Oleh: Moh. Khudzaifi*
“Jangan Sekali-kali Melupakan Sejarah”
Penggalan isi pidato Bung Karno pada tahun 1966 diatas mampu membakar semangat rakyat Indonesia. Seolah-olah Presiden pertama yang gagah dan berwibawa itu tengah berpesan betapa berharganya masa lalu. Bentangan sejarah sekiranya mampu dijadikan cambuk sakti untuk memecut semangat kita dalam mengisi masa kini dan mendatang lebih baik lagi.
Belajar sejarah Indonesia merupakan proses pengenalan akan masa lalu. Bagaimana para pejuang dengan gigih tanpa letih memperjuangkan Indonesia agar terbebas dari belenggu penjajah. Mengusir kolonial yang menanamkan peradaban scularisme dan liberalisme dengan penuh kelicikan, bahkan dipaksakan dengan senjata terhunus kepada rakyat Indonesia selama 350 tahun lamanya.
Semboyan “lebih baik mati syahid daripada hidup hina karena dijajah”, “mundur selangkah melawan penjajah adalah penghianat”, serta teriakan “ALLAHU AKBAR” mampu mengobarkan nasionalis patriotis dalam diri bangsa.
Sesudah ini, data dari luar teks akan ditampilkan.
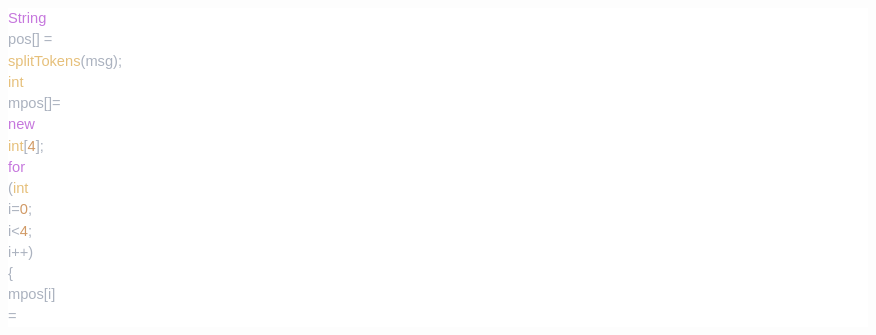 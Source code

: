 <span style="color: #c678dd; font-family: Consolas, sans-serif; font-size: 11pt; font-variant-east-asian: normal; font-variant-numeric: normal; vertical-align: baseline; white-space: pre-wrap;">String</span><span style="color: #abb2bf; font-family: Consolas, sans-serif; font-size: 11pt; font-variant-east-asian: normal; font-variant-numeric: normal; vertical-align: baseline; white-space: pre-wrap;"> pos[] = </span><span style="color: #e6c07b; font-family: Consolas, sans-serif; font-size: 11pt; font-variant-east-asian: normal; font-variant-numeric: normal; vertical-align: baseline; white-space: pre-wrap;">splitTokens</span><span style="color: #abb2bf; font-family: Consolas, sans-serif; font-size: 11pt; font-variant-east-asian: normal; font-variant-numeric: normal; vertical-align: baseline; white-space: pre-wrap;">(msg);</span><span style="color: #abb2bf; font-family: Consolas, sans-serif; font-size: 11pt; font-variant-east-asian: normal; font-variant-numeric: normal; vertical-align: baseline; white-space: pre-wrap;"><br></span><span style="color: #e6c07b; font-family: Consolas, sans-serif; font-size: 11pt; font-variant-east-asian: normal; font-variant-numeric: normal; vertical-align: baseline; white-space: pre-wrap;">int</span><span style="color: #abb2bf; font-family: Consolas, sans-serif; font-size: 11pt; font-variant-east-asian: normal; font-variant-numeric: normal; vertical-align: baseline; white-space: pre-wrap;"> mpos[]= </span><span style="color: #c678dd; font-family: Consolas, sans-serif; font-size: 11pt; font-variant-east-asian: normal; font-variant-numeric: normal; vertical-align: baseline; white-space: pre-wrap;">new</span><span style="color: #abb2bf; font-family: Consolas, sans-serif; font-size: 11pt; font-variant-east-asian: normal; font-variant-numeric: normal; vertical-align: baseline; white-space: pre-wrap;"> </span><span style="color: #e6c07b; font-family: Consolas, sans-serif; font-size: 11pt; font-variant-east-asian: normal; font-variant-numeric: normal; vertical-align: baseline; white-space: pre-wrap;">int</span><span style="color: #abb2bf; font-family: Consolas, sans-serif; font-size: 11pt; font-variant-east-asian: normal; font-variant-numeric: normal; vertical-align: baseline; white-space: pre-wrap;">[</span><span style="color: #d19a66; font-family: Consolas, sans-serif; font-size: 11pt; font-variant-east-asian: normal; font-variant-numeric: normal; vertical-align: baseline; white-space: pre-wrap;">4</span><span style="color: #abb2bf; font-family: Consolas, sans-serif; font-size: 11pt; font-variant-east-asian: normal; font-variant-numeric: normal; vertical-align: baseline; white-space: pre-wrap;">];</span><span style="color: #abb2bf; font-family: Consolas, sans-serif; font-size: 11pt; font-variant-east-asian: normal; font-variant-numeric: normal; vertical-align: baseline; white-space: pre-wrap;"><br></span><span style="color: #c678dd; font-family: Consolas, sans-serif; font-size: 11pt; font-variant-east-asian: normal; font-variant-numeric: normal; vertical-align: baseline; white-space: pre-wrap;">for</span><span style="color: #abb2bf; font-family: Consolas, sans-serif; font-size: 11pt; font-variant-east-asian: normal; font-variant-numeric: normal; vertical-align: baseline; white-space: pre-wrap;"> (</span><span style="color: #e6c07b; font-family: Consolas, sans-serif; font-size: 11pt; font-variant-east-asian: normal; font-variant-numeric: normal; vertical-align: baseline; white-space: pre-wrap;">int</span><span style="color: #abb2bf; font-family: Consolas, sans-serif; font-size: 11pt; font-variant-east-asian: normal; font-variant-numeric: normal; vertical-align: baseline; white-space: pre-wrap;"> i=</span><span style="color: #d19a66; font-family: Consolas, sans-serif; font-size: 11pt; font-variant-east-asian: normal; font-variant-numeric: normal; vertical-align: baseline; white-space: pre-wrap;">0</span><span style="color: #abb2bf; font-family: Consolas, sans-serif; font-size: 11pt; font-variant-east-asian: normal; font-variant-numeric: normal; vertical-align: baseline; white-space: pre-wrap;">; i&lt;</span><span style="color: #d19a66; font-family: Consolas, sans-serif; font-size: 11pt; font-variant-east-asian: normal; font-variant-numeric: normal; vertical-align: baseline; white-space: pre-wrap;">4</span><span style="color: #abb2bf; font-family: Consolas, sans-serif; font-size: 11pt; font-variant-east-asian: normal; font-variant-numeric: normal; vertical-align: baseline; white-space: pre-wrap;">; i++) {</span><span style="color: #abb2bf; font-family: Consolas, sans-serif; font-size: 11pt; font-variant-east-asian: normal; font-variant-numeric: normal; vertical-align: baseline; white-space: pre-wrap;"><br></span><span style="color: #abb2bf; font-family: Consolas, sans-serif; font-size: 11pt; font-variant-east-asian: normal; font-variant-numeric: normal; vertical-align: baseline; white-space: pre-wrap;">mpos[i] =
Seolah tak ada tempat terindah kecuali “medan peran” bagi mereka. Hingga pada ahirnya ditengah bahana perjuangan, terdengarlah suara gemuruh laksana halilintar ditengah pekatnya malam gulita. Suara itu terdengar dari arah Jakarta titik Pegangsaan Timur 56, dimana Sang Dwi Tunggal Soekarno-Hatta memproklamirkan kemerdekaan Indonesia.
Dalam buku ini di uraikan secara singkat riwayat hidup para tokoh dan perjuangannya dalam meraih, mempertahankan hingga mengisi kemerdekaan dengan sebaik-baiknya. Mulai dari Agus Salim, sang pejuang hak asasi manusia dan hak segala bangsa. Tjokroaminoto, sang ksatria pergerakan yang oleh Bung Karno dijuluki “Singa Podium”, dan darinya Bung Karno belajar ber-orasi yang mampu menghipnotis pendengarnya.
Hadjar Dewantara yang mampu menggerakkan bangsa dengan pendidikan dan kebudayaan hingga dia memperoleh gelar Bapak Pendidikan Nasional. Termasuk Tan Malaka, sang Revolusioner dari Pandang Gadang yang terlupakan.
Sosok Tan Malaka memang tidak sefamiliar Soekarno, Hatta, Sjahrir dan yang lain. Namun gagasan tentang Republik Indonesia mendahului Soekarno dan Hatta. Buku Massa-Actie yang ditulisnya pada tahun 1926 merupakan analisis tajam terhadap revolusi perjuangan politik menuju kemerdekaan bangsa dan tanah air, yang hanya mungkin akan berhasil kalau ada dukungan yang besar dari massa rakyat. Karya terbaiknya juga terbit sebelum kemerdekaan, Madilog; Materialisme, Dialektika, dan Logika yang berisi esensi pemikiran Tan Malaka tentang bangsa dan tanah air.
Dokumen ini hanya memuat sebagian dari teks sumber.